Fast speech recognition with NVIDIA's Parakeet models in pure C++.
Built on axiom — a lightweight tensor library with automatic Metal GPU acceleration. No ONNX runtime, no Python runtime, no heavyweight dependencies. Just C++ and one tensor library that outruns PyTorch MPS.
~27ms encoder inference on Apple Silicon GPU for 10s audio (110M model) — 96x faster than CPU. FP16 support for ~2x memory reduction.

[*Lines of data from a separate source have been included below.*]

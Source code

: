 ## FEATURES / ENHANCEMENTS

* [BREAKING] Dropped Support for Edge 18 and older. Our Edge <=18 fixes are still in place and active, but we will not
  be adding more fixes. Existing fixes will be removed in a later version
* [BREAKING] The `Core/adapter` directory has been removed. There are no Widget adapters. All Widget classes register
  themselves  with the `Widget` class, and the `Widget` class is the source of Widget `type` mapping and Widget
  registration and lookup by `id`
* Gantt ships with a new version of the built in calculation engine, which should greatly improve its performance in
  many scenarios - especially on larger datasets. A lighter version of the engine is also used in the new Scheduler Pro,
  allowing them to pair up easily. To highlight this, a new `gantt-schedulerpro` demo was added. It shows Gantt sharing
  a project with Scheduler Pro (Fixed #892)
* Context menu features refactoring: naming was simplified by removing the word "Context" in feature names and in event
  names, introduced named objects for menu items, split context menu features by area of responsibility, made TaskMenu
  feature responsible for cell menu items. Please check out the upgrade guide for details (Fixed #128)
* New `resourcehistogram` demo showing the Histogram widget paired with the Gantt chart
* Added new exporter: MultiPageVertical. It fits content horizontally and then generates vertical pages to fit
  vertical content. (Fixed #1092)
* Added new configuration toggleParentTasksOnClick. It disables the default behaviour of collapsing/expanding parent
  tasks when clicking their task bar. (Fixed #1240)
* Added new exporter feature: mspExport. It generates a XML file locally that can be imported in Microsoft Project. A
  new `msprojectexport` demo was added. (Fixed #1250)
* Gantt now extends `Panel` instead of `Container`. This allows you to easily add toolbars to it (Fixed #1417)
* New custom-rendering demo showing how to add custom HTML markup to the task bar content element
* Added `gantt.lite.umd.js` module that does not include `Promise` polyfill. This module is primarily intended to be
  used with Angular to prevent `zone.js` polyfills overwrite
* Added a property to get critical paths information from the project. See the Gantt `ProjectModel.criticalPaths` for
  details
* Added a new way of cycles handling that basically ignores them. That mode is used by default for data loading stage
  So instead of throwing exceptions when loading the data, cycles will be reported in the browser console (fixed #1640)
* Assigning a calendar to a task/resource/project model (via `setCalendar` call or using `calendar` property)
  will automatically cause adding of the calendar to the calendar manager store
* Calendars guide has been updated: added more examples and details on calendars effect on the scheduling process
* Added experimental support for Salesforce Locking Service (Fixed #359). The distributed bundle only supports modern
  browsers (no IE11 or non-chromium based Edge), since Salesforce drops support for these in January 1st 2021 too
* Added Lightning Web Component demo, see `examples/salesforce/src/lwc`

| Model | Class | Size | Type | Description |
|---|---|---|---|---|
tdt-ctc-110m |
ParakeetTDTCTC |
110M | Offline | English, dual CTC/TDT decoder heads |
tdt-600m |
ParakeetTDT |
600M | Offline | Multilingual, TDT decoder |
eou-120m |
ParakeetEOU |
120M | Streaming | English, RNNT with end-of-utterance detection |
nemotron-600m |
ParakeetNemotron |
600M | Streaming | Multilingual, configurable latency (80ms–1120ms) |
sortformer |
Sortformer |
117M | Streaming | Speaker diarization (up to 4 speakers) |
diarized |
DiarizedTranscriber |
110M+117M | Offline | ASR + diarization → speaker-attributed words |
All ASR models share the same audio pipeline: 16kHz mono WAV → 80-bin Mel spectrogram → FastConformer encoder.
#include <parakeet/parakeet.hpp>
parakeet::Transcriber t("model.safetensors", "vocab.txt");
t.to_gpu(); // optional — Metal acceleration
t.to_half(); // optional — FP16 inference (~2x memory reduction)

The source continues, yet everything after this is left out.